Globe General Counsel Froilan Castelo said his group is particularly supportive of bills referred to the  adoption of a nationwide mobile-number portability and streamlining of permitting process for cell sites.

“We have always taken the position that government support is indispensable in enhancing the country’s ICT capacities, which is vital in growing the economy,” he said.

He added his group is hopeful policy reforms would consider the benefit of the consumers and the economy.

“We hope any move to reform the telco industry should include formulation of policies that would fast-track the development of the ICT industry as a whole to further boost economic development,” Castelo said.

Citing a GSMA report from 2016, Castelo said it is imperative for the government to institute reforms in the sector, as the mobile ecosystem in Asia Pacific, makes a significant contribution to their respective economies in terms of economic growth, job creation and public funding.

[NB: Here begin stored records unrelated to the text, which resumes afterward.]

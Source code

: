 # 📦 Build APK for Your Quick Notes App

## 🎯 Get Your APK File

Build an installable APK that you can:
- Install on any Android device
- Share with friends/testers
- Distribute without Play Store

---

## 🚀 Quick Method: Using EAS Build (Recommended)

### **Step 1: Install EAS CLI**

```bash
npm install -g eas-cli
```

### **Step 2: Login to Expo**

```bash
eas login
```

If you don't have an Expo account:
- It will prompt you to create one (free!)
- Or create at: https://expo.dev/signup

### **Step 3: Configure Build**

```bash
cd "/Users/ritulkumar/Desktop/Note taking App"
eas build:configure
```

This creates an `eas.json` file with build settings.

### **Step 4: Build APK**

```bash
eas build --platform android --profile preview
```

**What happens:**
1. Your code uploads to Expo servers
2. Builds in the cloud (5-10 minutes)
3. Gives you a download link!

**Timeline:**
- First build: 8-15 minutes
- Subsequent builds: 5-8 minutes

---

The report said the total value added generated by the mobile ecosystem was around $440 billion, with network operators accounting for well over half of this total.

Likewise, the use of mobile technology also drives improvements in productivity and efficiency for workers and companies.

Castelo said there is a pressing need to accelerate development of information and communication technology infrastructure to improve business competencies and capacities, as well as enhance delivery of essential government services in communities where even basic infrastructure, such as roads and bridges, are lacking for a more inclusive economic growth.

Despite heavy investments in recent years, establishment of telco infrastructure in remote areas in the country continues to be a challenge, hindered by business viability concerns that has kept telco operators from aggressively deploying infrastructure in rural and far-flung areas.

To address such challenges, Globe has proposed the government itself should help develop the ICT sector by investing in Internet infrastructure in outlying communities, stressing Internet access creates significant impact on the development of marginal areas as this allows the community to conduct businesses, get information on education, health and other government services.

In addition to investments in “missionary routes”, telecommunication operators also need government support in minimizing, if not eliminating, bureaucracy in relation to the permitting process for cell sites and right-of-way for fiber deployment, Castelo said.

He added that the company needs to secure around 25 permits, spanning at least eight months to complete, to build a single cell site.

He said, “Given public clamor for better Internet speeds and access, rationalization of the permitting process for telco infrastructure should be addressed as soon as possible.”

Globe, Castelo said, needs to continuously build cell sites, especially in relation to the deployment of the previously warehoused 700-megahertz (MHz) spectrum, which is seen not only to deliver additional capacity but also enhanced indoor coverage.

The company, however, is able to deploy only around 450 cell sites a year, even as it targets to build roughly around 1,000 towers annually, due to permitting challenges.